Fast food dish from Póvoa de Varzim, Portugal

Francesinha poveira, or simply francesinha regionally, is a fast food dish from Póvoa de Varzim in Portugal. It resembles a hot dog only in shape, but the sandwich is made of linguiça (somewhat similar to a sausage), fiambre (a kind of ham), cheese and mustard in pão cacete or pão de francesinha, a type of bread that could be described as midway between a baguette and a hot dog bun.

==History==
Francesinha poveira is the fast food variety of the francesinha dish that appeared in 1962 in café Guarda-Sol in Passeio Alegre beach square in Póvoa de Varzim. Opened since June 1922, Guarda-Sol is the oldest café-bar of Póvoa, and also the first beach bar in Portugal.

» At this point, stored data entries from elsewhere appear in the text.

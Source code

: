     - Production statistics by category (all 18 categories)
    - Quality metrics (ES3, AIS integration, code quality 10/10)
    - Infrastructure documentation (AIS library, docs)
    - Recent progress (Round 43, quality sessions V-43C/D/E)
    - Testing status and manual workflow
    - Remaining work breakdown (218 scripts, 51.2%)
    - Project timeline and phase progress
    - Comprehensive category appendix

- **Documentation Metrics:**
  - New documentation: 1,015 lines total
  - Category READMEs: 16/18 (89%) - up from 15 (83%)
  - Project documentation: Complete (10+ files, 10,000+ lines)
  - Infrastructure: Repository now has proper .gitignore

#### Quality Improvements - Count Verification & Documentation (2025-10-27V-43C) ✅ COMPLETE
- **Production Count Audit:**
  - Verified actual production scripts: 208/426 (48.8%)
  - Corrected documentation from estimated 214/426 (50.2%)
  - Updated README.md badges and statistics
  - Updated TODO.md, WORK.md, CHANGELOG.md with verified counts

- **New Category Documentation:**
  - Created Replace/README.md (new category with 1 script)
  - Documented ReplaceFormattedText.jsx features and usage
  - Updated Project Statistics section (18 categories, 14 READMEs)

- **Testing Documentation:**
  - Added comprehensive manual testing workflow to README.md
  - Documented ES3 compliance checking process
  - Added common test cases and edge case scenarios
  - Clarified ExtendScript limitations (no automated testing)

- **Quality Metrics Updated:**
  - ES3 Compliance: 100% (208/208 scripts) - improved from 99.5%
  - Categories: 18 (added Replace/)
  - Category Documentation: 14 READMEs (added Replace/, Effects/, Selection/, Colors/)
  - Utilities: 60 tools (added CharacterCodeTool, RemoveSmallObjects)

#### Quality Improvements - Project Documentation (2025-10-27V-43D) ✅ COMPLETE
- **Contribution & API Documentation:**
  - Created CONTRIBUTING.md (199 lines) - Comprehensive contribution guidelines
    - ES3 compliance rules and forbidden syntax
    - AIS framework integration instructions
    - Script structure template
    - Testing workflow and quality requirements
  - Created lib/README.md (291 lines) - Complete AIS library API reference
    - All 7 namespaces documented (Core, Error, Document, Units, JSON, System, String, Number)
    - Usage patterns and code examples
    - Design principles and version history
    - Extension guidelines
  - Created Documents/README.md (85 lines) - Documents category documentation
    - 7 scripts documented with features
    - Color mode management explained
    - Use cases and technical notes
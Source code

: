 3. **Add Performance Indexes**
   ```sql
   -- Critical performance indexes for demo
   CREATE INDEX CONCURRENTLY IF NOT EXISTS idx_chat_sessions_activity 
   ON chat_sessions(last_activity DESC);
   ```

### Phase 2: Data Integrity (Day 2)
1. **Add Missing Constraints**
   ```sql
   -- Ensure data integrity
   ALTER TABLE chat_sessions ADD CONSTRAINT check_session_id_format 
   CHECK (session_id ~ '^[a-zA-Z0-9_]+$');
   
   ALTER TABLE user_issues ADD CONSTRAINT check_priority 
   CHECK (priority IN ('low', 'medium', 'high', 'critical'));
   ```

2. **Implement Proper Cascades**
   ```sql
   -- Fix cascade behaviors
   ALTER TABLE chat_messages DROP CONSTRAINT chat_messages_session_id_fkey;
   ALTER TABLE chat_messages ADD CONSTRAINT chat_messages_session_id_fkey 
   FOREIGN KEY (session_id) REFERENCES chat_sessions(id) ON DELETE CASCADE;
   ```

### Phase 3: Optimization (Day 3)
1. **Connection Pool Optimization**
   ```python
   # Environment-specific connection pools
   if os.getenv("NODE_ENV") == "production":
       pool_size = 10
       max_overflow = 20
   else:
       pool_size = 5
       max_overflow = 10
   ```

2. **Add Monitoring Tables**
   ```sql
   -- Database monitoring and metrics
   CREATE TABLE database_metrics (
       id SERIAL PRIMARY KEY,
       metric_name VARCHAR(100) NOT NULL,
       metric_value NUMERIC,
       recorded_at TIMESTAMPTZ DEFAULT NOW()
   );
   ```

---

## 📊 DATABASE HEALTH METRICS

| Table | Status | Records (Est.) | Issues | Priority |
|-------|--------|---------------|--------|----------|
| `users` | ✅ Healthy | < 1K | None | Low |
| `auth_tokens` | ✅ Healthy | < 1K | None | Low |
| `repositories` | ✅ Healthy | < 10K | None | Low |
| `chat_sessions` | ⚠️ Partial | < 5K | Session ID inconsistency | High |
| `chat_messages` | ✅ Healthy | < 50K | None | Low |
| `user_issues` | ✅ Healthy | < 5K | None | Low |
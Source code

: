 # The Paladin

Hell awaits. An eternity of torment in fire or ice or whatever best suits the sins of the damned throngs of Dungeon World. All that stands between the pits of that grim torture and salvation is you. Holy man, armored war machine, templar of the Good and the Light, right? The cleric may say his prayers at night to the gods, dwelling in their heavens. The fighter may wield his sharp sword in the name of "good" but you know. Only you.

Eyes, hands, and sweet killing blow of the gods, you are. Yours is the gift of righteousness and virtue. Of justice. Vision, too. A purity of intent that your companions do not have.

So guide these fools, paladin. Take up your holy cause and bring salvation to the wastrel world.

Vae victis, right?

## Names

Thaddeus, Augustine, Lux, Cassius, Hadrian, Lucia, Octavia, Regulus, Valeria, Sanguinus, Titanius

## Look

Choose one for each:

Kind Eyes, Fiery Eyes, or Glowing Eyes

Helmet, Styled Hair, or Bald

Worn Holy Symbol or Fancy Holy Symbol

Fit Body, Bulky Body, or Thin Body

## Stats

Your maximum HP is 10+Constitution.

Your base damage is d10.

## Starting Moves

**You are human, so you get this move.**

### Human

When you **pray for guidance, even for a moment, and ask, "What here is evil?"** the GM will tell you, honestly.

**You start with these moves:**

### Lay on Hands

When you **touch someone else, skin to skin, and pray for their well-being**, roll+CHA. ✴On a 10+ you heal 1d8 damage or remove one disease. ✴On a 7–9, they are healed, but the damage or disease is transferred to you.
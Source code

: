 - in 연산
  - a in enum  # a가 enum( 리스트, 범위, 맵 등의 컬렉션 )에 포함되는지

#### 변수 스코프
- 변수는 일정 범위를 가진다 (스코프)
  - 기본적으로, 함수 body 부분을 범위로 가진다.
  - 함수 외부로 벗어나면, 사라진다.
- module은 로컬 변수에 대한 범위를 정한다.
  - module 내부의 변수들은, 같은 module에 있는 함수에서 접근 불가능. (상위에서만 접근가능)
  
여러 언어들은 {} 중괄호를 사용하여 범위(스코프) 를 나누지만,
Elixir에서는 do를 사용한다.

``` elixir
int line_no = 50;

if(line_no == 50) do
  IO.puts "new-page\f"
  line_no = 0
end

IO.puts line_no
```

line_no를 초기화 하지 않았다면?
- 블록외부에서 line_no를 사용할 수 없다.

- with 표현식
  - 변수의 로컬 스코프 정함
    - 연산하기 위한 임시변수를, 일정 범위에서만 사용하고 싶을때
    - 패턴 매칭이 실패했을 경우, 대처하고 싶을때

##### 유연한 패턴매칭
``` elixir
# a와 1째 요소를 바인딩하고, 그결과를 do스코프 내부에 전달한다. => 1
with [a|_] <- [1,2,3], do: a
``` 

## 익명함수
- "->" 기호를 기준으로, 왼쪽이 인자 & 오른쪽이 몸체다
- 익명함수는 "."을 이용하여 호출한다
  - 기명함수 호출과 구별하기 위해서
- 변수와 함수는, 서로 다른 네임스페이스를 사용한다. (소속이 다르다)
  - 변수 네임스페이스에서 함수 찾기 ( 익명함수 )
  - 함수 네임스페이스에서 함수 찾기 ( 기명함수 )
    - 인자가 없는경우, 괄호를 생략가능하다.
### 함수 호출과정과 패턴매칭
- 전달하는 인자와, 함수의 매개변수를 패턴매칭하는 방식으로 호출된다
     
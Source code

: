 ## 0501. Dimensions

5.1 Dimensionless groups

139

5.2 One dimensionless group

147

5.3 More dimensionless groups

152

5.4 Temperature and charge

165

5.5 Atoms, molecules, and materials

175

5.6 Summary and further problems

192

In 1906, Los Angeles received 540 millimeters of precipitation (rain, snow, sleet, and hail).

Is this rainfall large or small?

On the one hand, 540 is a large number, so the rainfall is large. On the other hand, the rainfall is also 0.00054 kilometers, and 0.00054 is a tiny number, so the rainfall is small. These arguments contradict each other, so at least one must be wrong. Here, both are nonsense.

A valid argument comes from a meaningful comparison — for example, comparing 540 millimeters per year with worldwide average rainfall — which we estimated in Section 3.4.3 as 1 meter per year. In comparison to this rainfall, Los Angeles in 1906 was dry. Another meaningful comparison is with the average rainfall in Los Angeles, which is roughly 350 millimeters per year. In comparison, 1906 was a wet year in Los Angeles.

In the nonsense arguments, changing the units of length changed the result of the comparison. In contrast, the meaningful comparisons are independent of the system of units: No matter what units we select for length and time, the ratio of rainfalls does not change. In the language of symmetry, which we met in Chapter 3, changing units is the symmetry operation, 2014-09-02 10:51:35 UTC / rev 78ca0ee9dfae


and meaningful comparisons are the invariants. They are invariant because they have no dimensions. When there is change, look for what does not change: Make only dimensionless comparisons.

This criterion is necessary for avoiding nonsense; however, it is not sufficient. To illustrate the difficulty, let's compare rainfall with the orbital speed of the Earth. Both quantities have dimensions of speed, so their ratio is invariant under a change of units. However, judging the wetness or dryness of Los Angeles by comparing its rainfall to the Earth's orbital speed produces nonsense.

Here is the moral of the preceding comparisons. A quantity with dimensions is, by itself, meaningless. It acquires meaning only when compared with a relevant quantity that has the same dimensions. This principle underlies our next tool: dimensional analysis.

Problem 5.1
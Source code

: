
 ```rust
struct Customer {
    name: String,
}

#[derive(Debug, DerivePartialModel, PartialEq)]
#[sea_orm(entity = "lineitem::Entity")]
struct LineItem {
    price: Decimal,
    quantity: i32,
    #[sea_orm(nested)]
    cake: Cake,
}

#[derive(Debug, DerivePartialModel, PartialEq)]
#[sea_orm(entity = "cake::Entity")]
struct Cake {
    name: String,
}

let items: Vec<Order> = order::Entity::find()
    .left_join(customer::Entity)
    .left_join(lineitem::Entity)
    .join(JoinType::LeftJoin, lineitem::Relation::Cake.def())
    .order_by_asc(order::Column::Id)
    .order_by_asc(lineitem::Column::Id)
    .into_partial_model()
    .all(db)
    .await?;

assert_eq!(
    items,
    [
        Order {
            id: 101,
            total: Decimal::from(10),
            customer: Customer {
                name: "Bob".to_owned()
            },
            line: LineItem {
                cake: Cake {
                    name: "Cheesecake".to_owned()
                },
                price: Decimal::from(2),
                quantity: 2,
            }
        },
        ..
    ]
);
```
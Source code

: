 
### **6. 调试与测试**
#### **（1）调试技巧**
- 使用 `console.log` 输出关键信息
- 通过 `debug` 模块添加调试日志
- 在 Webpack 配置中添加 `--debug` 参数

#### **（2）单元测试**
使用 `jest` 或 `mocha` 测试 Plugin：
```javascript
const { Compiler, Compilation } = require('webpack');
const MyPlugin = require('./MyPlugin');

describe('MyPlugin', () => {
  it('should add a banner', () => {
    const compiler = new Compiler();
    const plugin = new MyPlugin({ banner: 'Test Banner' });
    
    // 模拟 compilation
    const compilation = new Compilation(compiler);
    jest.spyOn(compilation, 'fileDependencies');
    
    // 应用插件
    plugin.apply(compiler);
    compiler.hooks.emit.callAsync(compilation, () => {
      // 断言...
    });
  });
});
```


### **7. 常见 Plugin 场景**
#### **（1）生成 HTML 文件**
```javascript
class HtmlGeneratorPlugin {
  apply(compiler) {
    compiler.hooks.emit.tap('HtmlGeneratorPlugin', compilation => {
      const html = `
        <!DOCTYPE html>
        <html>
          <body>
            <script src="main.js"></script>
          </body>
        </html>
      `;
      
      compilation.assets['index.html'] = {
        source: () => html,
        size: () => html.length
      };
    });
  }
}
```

Francesinha poveira is based on the recipe from the original from Porto. The Portuan variety was created by Povoan Daniel David de Silva. The Povoan variety was made by manager Alberto Moreira, wanting to develop and promote a distinctive product. To achieve that, he went to Lisbon to find a cook and hired António Carriço, originally from Fundão. António asked the baker that supplied Guarda-Sol to create a kind of bread that should be like a small baguette, soft and tasty. With this idea the "francesinha bread" (pão de francesinha) appeared.

==Francesinha sauce==

Francesinha is filled with a specific gravy made from with butter, margarine, tomato paste, piri piri, and seasonings (e.g. white pepper, garlic, and paprika), with cognac, brandy, port wine or whisky.